Update: On August 22, 2019, the Supreme Court of Ohio handed down a merit decision in this case.  Read the analysis here.

Read the analysis of the argument here.

On February 19, 2019, the Supreme Court of Ohio will hear oral argument in Paul Cheatham IRA v. The Huntington National Bank, 2018-0184. At issue in the case is whether a sale of municipal bonds vests in the buyer all causes of action of the seller relating to the bond that arose before the transaction.

Case Background

In 1998, Lucas County, Ohio, issued municipal bonds in support of a nursing home development, to be run by Foundation for the Elderly, Inc. Foundation for the Elderly was the obligor for the bonds, and Huntington served as Trustee for the bondholders of the project. As Trustee, it was Huntington’s obligation to collect payments from the obligor and distribute them to the bondholders. In the event of default, Huntington was to act in the best interests of the bondholders.

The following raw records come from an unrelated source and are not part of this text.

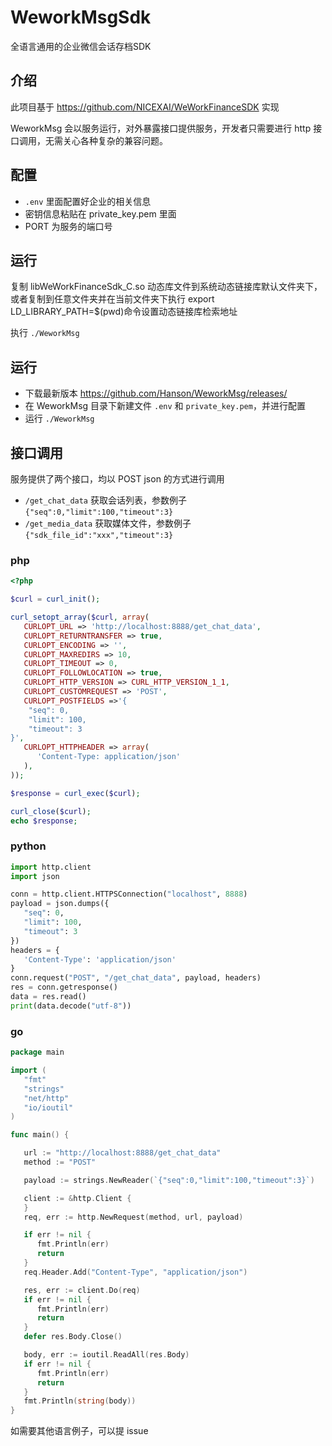 # WeworkMsgSdk
全语言通用的企业微信会话存档SDK

## 介绍
此项目基于 https://github.com/NICEXAI/WeWorkFinanceSDK 实现

WeworkMsg 会以服务运行，对外暴露接口提供服务，开发者只需要进行 http 接口调用，无需关心各种复杂的兼容问题。

## 配置

* `.env` 里面配置好企业的相关信息
* 密钥信息粘贴在 private_key.pem 里面
* PORT 为服务的端口号

## 运行

复制 libWeWorkFinanceSdk_C.so 动态库文件到系统动态链接库默认文件夹下，或者复制到任意文件夹并在当前文件夹下执行 export LD_LIBRARY_PATH=$(pwd)命令设置动态链接库检索地址

执行 `./WeworkMsg`

## 运行

* 下载最新版本 https://github.com/Hanson/WeworkMsg/releases/
* 在 WeworkMsg 目录下新建文件 `.env` 和 `private_key.pem`，并进行配置
* 运行 `./WeworkMsg`

## 接口调用

服务提供了两个接口，均以 POST json 的方式进行调用

* `/get_chat_data` 获取会话列表，参数例子`{"seq":0,"limit":100,"timeout":3}`
* `/get_media_data` 获取媒体文件，参数例子`{"sdk_file_id":"xxx","timeout":3}`

### php

```php
<?php

$curl = curl_init();

curl_setopt_array($curl, array(
   CURLOPT_URL => 'http://localhost:8888/get_chat_data',
   CURLOPT_RETURNTRANSFER => true,
   CURLOPT_ENCODING => '',
   CURLOPT_MAXREDIRS => 10,
   CURLOPT_TIMEOUT => 0,
   CURLOPT_FOLLOWLOCATION => true,
   CURLOPT_HTTP_VERSION => CURL_HTTP_VERSION_1_1,
   CURLOPT_CUSTOMREQUEST => 'POST',
   CURLOPT_POSTFIELDS =>'{
    "seq": 0,
    "limit": 100,
    "timeout": 3
}',
   CURLOPT_HTTPHEADER => array(
      'Content-Type: application/json'
   ),
));

$response = curl_exec($curl);

curl_close($curl);
echo $response;
```

### python

```python
import http.client
import json

conn = http.client.HTTPSConnection("localhost", 8888)
payload = json.dumps({
   "seq": 0,
   "limit": 100,
   "timeout": 3
})
headers = {
   'Content-Type': 'application/json'
}
conn.request("POST", "/get_chat_data", payload, headers)
res = conn.getresponse()
data = res.read()
print(data.decode("utf-8"))
```

### go

```go
package main

import (
   "fmt"
   "strings"
   "net/http"
   "io/ioutil"
)

func main() {

   url := "http://localhost:8888/get_chat_data"
   method := "POST"

   payload := strings.NewReader(`{"seq":0,"limit":100,"timeout":3}`)

   client := &http.Client {
   }
   req, err := http.NewRequest(method, url, payload)

   if err != nil {
      fmt.Println(err)
      return
   }
   req.Header.Add("Content-Type", "application/json")

   res, err := client.Do(req)
   if err != nil {
      fmt.Println(err)
      return
   }
   defer res.Body.Close()

   body, err := ioutil.ReadAll(res.Body)
   if err != nil {
      fmt.Println(err)
      return
   }
   fmt.Println(string(body))
}
```

如需要其他语言例子，可以提 issue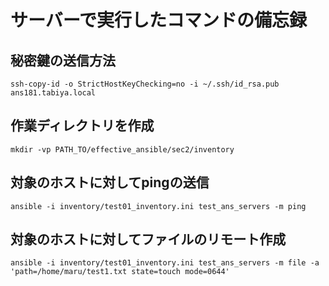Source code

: # サーバーで実行したコマンドの備忘録

## 秘密鍵の送信方法

```
ssh-copy-id -o StrictHostKeyChecking=no -i ~/.ssh/id_rsa.pub ans181.tabiya.local
```

## 作業ディレクトリを作成
```
mkdir -vp PATH_TO/effective_ansible/sec2/inventory
```

## 対象のホストに対してpingの送信

```
ansible -i inventory/test01_inventory.ini test_ans_servers -m ping
```

## 対象のホストに対してファイルのリモート作成
```
ansible -i inventory/test01_inventory.ini test_ans_servers -m file -a 'path=/home/maru/test1.txt state=touch mode=0644'
```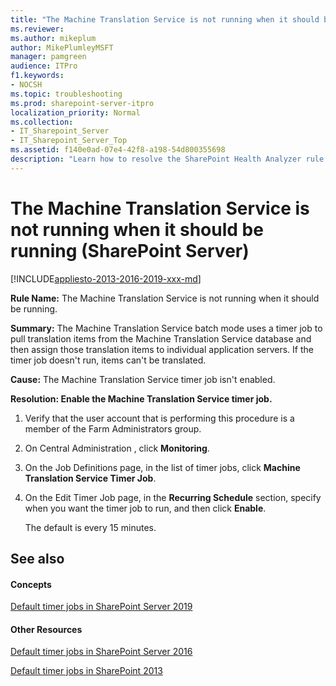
 ```yaml
---
title: "The Machine Translation Service is not running when it should be running (SharePoint Server)"
ms.reviewer: 
ms.author: mikeplum
author: MikePlumleyMSFT
manager: pamgreen
audience: ITPro
f1.keywords:
- NOCSH
ms.topic: troubleshooting
ms.prod: sharepoint-server-itpro
localization_priority: Normal
ms.collection:
- IT_Sharepoint_Server
- IT_Sharepoint_Server_Top
ms.assetid: f140e0ad-07e4-42f8-a198-54d800355698
description: "Learn how to resolve the SharePoint Health Analyzer rule: The Machine Translation Service is not running when it should be running, for SharePoint Server."
---
```


# The Machine Translation Service is not running when it should be running (SharePoint Server)

[!INCLUDE[appliesto-2013-2016-2019-xxx-md](../includes/appliesto-2013-2016-2019-xxx-md.md)]
  
 **Rule Name:** The Machine Translation Service is not running when it should be running. 
  
 **Summary:** The Machine Translation Service batch mode uses a timer job to pull translation items from the Machine Translation Service database and then assign those translation items to individual application servers. If the timer job doesn't run, items can't be translated. 
  
 **Cause:** The Machine Translation Service timer job isn't enabled. 
  
 **Resolution: Enable the Machine Translation Service timer job.**
  
1. Verify that the user account that is performing this procedure is a member of the Farm Administrators group.
    
2. On Central Administration , click **Monitoring**.
    
3. On the Job Definitions page, in the list of timer jobs, click **Machine Translation Service Timer Job**.
    
4. On the Edit Timer Job page, in the **Recurring Schedule** section, specify when you want the timer job to run, and then click **Enable**.
    
    The default is every 15 minutes.
    
## See also

#### Concepts

[Default timer jobs in SharePoint Server 2019](default-timer-jobs-in-sharepoint-server-2019.md)
#### Other Resources

[Default timer jobs in SharePoint Server 2016](default-timer-jobs-in-sharepoint-server-2016.md)

[Default timer jobs in SharePoint 2013](default-timer-jobs-in-sharepoint-2013.md)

Sometime before June 2003, Foundation for the Elderly defaulted on the bonds, and by December 2003, Benchmark Healthcare became a substitute obligor and also defaulted. Huntington notified bondholders of both defaults and obligor substitutions. The Cheatham IRA (“Cheatham”) began purchasing the bonds in November 2003, after the default by the Foundation for the Elderly, and continued purchasing the bonds through 2007 at a fraction of their face value, even after Benchmark filed for bankruptcy.  After Benchmark failed to restructure under Chapter 11, Huntington foreclosed on the bonds, giving bondholders a final distribution of about $350,000 of the $6.5 million initial bond issue.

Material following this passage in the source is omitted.